Young adults say to their parents, “I’m going to be a farmer.” Reactions range from “That’s nice, honey. You go through whatever phases you need to” to “I paid for your college education so you could be a farmer?”
The film “Grow!” opens with a woman saying, “To put your hands in the earth, to watch things grow right before your eyes every day; it’s pretty amazing.” It opens with several young folks singing the praises of a way to live.
It could be that the crop most vital to our collective future is farmers. We, literally, need millions of them. Will the personable and idealistic men and women in “Grow!” last, sweating the endless list of tasks? Will the glow of their tangible devotions fade after years of weather that doesn’t cooperate and tractors that break down and markets that need cultivation and business numbers that must be crunched?
Farming must be seen as a business, these back-to-the-earth entrepreneurs discover.

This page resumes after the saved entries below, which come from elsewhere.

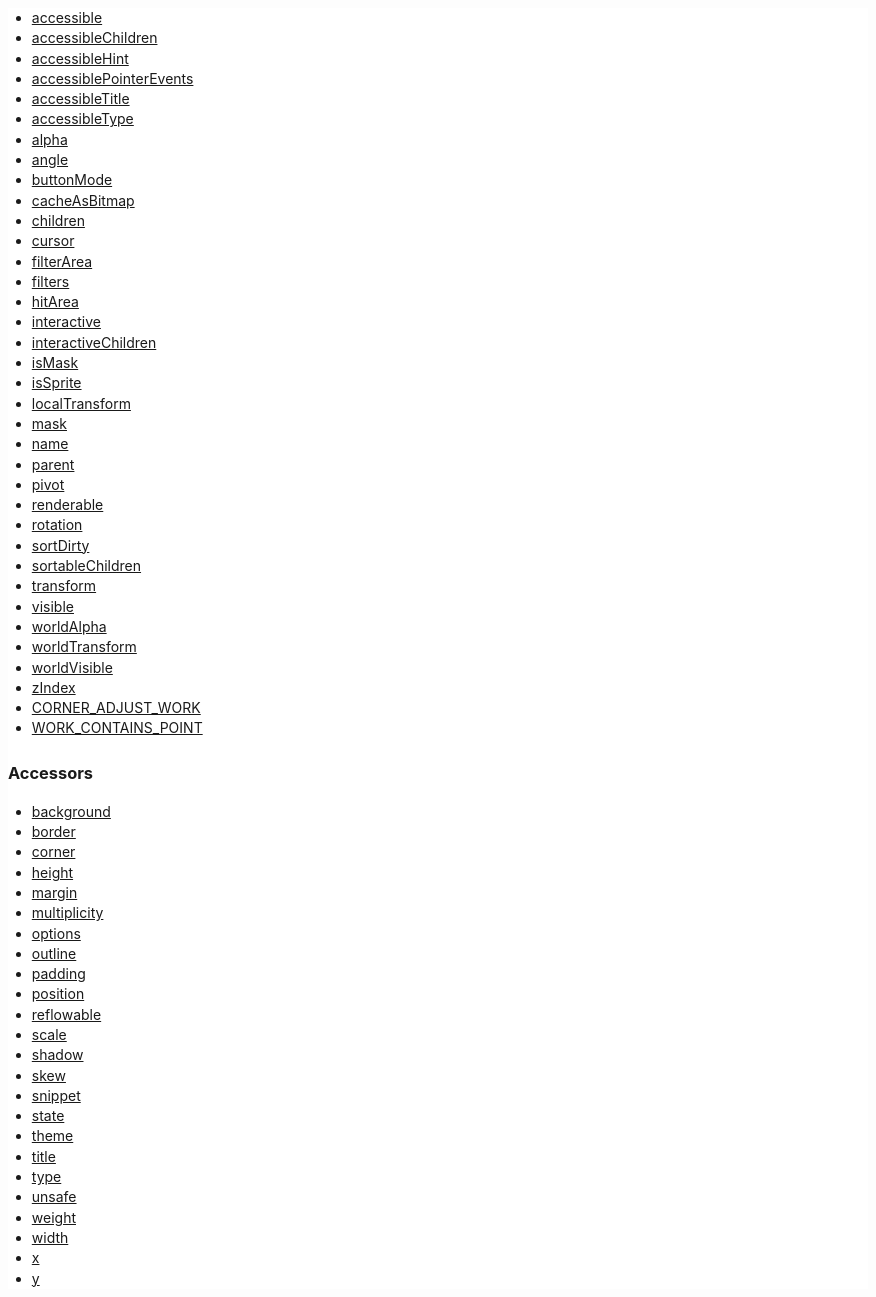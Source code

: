 - [accessible](DDialogLayeredContent.md#accessible)
- [accessibleChildren](DDialogLayeredContent.md#accessiblechildren)
- [accessibleHint](DDialogLayeredContent.md#accessiblehint)
- [accessiblePointerEvents](DDialogLayeredContent.md#accessiblepointerevents)
- [accessibleTitle](DDialogLayeredContent.md#accessibletitle)
- [accessibleType](DDialogLayeredContent.md#accessibletype)
- [alpha](DDialogLayeredContent.md#alpha)
- [angle](DDialogLayeredContent.md#angle)
- [buttonMode](DDialogLayeredContent.md#buttonmode)
- [cacheAsBitmap](DDialogLayeredContent.md#cacheasbitmap)
- [children](DDialogLayeredContent.md#children)
- [cursor](DDialogLayeredContent.md#cursor)
- [filterArea](DDialogLayeredContent.md#filterarea)
- [filters](DDialogLayeredContent.md#filters)
- [hitArea](DDialogLayeredContent.md#hitarea)
- [interactive](DDialogLayeredContent.md#interactive)
- [interactiveChildren](DDialogLayeredContent.md#interactivechildren)
- [isMask](DDialogLayeredContent.md#ismask)
- [isSprite](DDialogLayeredContent.md#issprite)
- [localTransform](DDialogLayeredContent.md#localtransform)
- [mask](DDialogLayeredContent.md#mask)
- [name](DDialogLayeredContent.md#name)
- [parent](DDialogLayeredContent.md#parent)
- [pivot](DDialogLayeredContent.md#pivot)
- [renderable](DDialogLayeredContent.md#renderable)
- [rotation](DDialogLayeredContent.md#rotation)
- [sortDirty](DDialogLayeredContent.md#sortdirty)
- [sortableChildren](DDialogLayeredContent.md#sortablechildren)
- [transform](DDialogLayeredContent.md#transform)
- [visible](DDialogLayeredContent.md#visible)
- [worldAlpha](DDialogLayeredContent.md#worldalpha)
- [worldTransform](DDialogLayeredContent.md#worldtransform)
- [worldVisible](DDialogLayeredContent.md#worldvisible)
- [zIndex](DDialogLayeredContent.md#zindex)
- [CORNER\_ADJUST\_WORK](DDialogLayeredContent.md#corner_adjust_work)
- [WORK\_CONTAINS\_POINT](DDialogLayeredContent.md#work_contains_point)

### Accessors

- [background](DDialogLayeredContent.md#background)
- [border](DDialogLayeredContent.md#border)
- [corner](DDialogLayeredContent.md#corner)
- [height](DDialogLayeredContent.md#height)
- [margin](DDialogLayeredContent.md#margin)
- [multiplicity](DDialogLayeredContent.md#multiplicity)
- [options](DDialogLayeredContent.md#options)
- [outline](DDialogLayeredContent.md#outline)
- [padding](DDialogLayeredContent.md#padding)
- [position](DDialogLayeredContent.md#position)
- [reflowable](DDialogLayeredContent.md#reflowable)
- [scale](DDialogLayeredContent.md#scale)
- [shadow](DDialogLayeredContent.md#shadow)
- [skew](DDialogLayeredContent.md#skew)
- [snippet](DDialogLayeredContent.md#snippet)
- [state](DDialogLayeredContent.md#state)
- [theme](DDialogLayeredContent.md#theme)
- [title](DDialogLayeredContent.md#title)
- [type](DDialogLayeredContent.md#type)
- [unsafe](DDialogLayeredContent.md#unsafe)
- [weight](DDialogLayeredContent.md#weight)
- [width](DDialogLayeredContent.md#width)
- [x](DDialogLayeredContent.md#x)
- [y](DDialogLayeredContent.md#y)
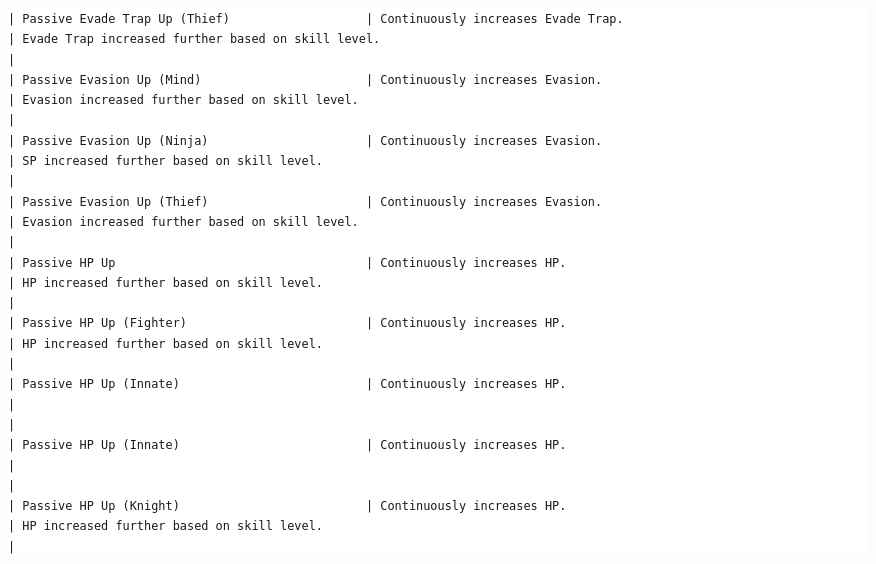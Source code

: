     | Passive Evade Trap Up (Thief)                   | Continuously increases Evade Trap.                                                                                                                                                                                                                                                                                                                          | Evade Trap increased further based on skill level.                                                                                                                                                   |
    | Passive Evasion Up (Mind)                       | Continuously increases Evasion.                                                                                                                                                                                                                                                                                                                             | Evasion increased further based on skill level.                                                                                                                                                      |
    | Passive Evasion Up (Ninja)                      | Continuously increases Evasion.                                                                                                                                                                                                                                                                                                                             | SP increased further based on skill level.                                                                                                                                                           |
    | Passive Evasion Up (Thief)                      | Continuously increases Evasion.                                                                                                                                                                                                                                                                                                                             | Evasion increased further based on skill level.                                                                                                                                                      |
    | Passive HP Up                                   | Continuously increases HP.                                                                                                                                                                                                                                                                                                                                  | HP increased further based on skill level.                                                                                                                                                           |
    | Passive HP Up (Fighter)                         | Continuously increases HP.                                                                                                                                                                                                                                                                                                                                  | HP increased further based on skill level.                                                                                                                                                           |
    | Passive HP Up (Innate)                          | Continuously increases HP.                                                                                                                                                                                                                                                                                                                                  |                                                                                                                                                                                                      |
    | Passive HP Up (Innate)                          | Continuously increases HP.                                                                                                                                                                                                                                                                                                                                  |                                                                                                                                                                                                      |
    | Passive HP Up (Knight)                          | Continuously increases HP.                                                                                                                                                                                                                                                                                                                                  | HP increased further based on skill level.                                                                                                                                                           |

It all has to add up, and yet it can’t really be about the money. Vital to the arithmetic are farm owners who want to keep farms productive with retirement looming in their lives. Without landowners sharing the land, these twenty-something kids wouldn’t have the most fundamental piece of their vision.
Farming is tough. Farming is fundamental. Farming is at a grass roots crossroad. The examples in the film “Grow!” need to be familiar food for thought, and like fresh vegetables, this film tastes good and is good for you.